Audensi tersebut pada Selasa 14/7/2026 di polres Merangin,di hadiri sejumlah Anggota KWIP (Komite Wartawan Indonesia Persatuan) Ketua Ady Lubis. Wakil ketua Beni Sinaga dan Bendahara Deno Charles.serta anggota KWIP lainnya, anggota KWIP tersebut, disambut oleh Kasi Humas polres Merangin AKP Sakirman bersama KBO Intelkam.Ipda Taufik pertemuan di ruang Humas Polres Merangin. dalam Audensi tersebut Wakil Ketua KWIP Beni Sinaga menyampaikan, bahwa terhadap kasus pengeroyokan terhadap oknum wartawan Ady Lubis kami segenap anggota KWIP berharap proses hukum dapat berjalan sesuai dengan ketentuan Hukum yang berlaku," kata Beni.
Kami seluruh anggota KWIP Merangin sangat menghormati Persedur hukum yang telah ditetapkan dalam pasal tindakan Pengeroyokan/penganiayaan yang menyebabkan korban luka memar di sebagi tubuh dan wajah korban.
Atas konfirmasi awak media bersama Nara sumber ini adanya terjadi sehingga berita ini diterbitkan," korban pengeroyokan terhadap oknum wartawan Ady Lubis, bukan hanya sekedar luka lembam saja, tetapi juga kehilangan barang berharga seperti alat peliputan Henpon dan barang lainnya,"selanjutnya kami juga sangat perlu untuk menyampaikan tentang UU no 40 tahun 1999 tentang Pers, pasal tersebut menjelaskan, siapa barang sengaja menghalangi kinerja jurnalis dalam peliputan dapat di pidana dua tahun penjara. yang mana kami selaku jurnalis di halangi dalam peliputan pada Senen (6/7/2026 di pengadilan negeri Bangko.
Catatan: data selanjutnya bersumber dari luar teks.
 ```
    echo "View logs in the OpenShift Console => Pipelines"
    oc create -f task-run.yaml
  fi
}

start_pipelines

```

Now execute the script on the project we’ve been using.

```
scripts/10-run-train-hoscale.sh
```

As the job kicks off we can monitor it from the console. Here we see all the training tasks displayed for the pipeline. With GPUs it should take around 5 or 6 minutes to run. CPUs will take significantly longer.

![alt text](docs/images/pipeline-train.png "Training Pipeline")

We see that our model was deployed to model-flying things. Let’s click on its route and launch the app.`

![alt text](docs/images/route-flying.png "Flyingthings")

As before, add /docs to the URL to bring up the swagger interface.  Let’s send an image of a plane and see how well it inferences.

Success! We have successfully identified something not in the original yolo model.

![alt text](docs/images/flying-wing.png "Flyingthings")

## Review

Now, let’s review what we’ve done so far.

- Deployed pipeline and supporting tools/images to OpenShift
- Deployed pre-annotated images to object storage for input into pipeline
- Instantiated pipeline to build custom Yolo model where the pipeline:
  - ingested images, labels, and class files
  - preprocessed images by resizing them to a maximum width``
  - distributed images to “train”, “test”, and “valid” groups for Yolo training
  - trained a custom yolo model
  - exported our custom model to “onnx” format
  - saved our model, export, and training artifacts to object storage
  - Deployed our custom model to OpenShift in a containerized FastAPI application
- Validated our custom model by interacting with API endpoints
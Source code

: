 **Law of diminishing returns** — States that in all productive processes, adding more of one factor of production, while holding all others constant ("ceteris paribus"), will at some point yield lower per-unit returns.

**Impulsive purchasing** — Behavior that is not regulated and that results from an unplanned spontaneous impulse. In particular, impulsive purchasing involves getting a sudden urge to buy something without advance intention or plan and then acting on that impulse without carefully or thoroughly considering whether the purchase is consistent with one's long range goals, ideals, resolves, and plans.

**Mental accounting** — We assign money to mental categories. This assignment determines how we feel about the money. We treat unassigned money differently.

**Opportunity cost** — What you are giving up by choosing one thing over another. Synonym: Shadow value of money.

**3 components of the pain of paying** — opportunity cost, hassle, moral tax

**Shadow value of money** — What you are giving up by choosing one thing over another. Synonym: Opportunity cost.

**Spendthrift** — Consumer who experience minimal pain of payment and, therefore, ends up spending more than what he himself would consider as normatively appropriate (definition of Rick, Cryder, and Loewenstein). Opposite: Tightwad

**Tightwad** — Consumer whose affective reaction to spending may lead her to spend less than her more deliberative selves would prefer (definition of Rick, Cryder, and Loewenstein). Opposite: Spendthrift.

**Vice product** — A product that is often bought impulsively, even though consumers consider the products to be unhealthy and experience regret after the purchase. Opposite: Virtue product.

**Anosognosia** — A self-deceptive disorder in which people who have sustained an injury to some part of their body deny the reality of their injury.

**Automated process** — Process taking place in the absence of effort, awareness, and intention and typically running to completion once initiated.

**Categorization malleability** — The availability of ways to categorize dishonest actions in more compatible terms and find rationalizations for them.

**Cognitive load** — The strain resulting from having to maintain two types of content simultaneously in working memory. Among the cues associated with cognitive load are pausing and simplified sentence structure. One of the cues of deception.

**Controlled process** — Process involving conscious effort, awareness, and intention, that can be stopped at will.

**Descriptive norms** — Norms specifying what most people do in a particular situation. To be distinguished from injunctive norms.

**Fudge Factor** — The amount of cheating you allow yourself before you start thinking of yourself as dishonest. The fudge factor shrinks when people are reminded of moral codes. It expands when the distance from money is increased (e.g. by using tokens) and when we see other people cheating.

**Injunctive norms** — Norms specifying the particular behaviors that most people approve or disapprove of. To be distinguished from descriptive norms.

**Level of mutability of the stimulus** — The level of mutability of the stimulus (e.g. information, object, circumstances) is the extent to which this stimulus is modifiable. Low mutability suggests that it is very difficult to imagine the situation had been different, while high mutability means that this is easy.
Informasi tersebut di himpun langsung dari nara sumber yang bersangkutan mengatakan mengatakan,atas tindakan tegas terhadap oknum Kades Renah Alai Hasan Basri beserta masyarakat yang ikut serta dalam tindakan penganiayaan,kami berharap polres Merangin Bertindak Tegas Terhadap Pelaku sesuai dengan prosedur hukum yang berlaku di negara kita, diduga pasal penganiayaan dalam pasal 466 ayat (1) KUHP menyatakan, setiap orang yang melakukan penganiayaan, dipidana dengan pidana penjara paling lama dua tahun enam bulan penjara, atas sambutan Kapolres Merangin AKBP KIKI Firmansyah S.I.K,.M.H dalam Audensi tersebut kami sangat Apresiasi menunggu tindak lanjut.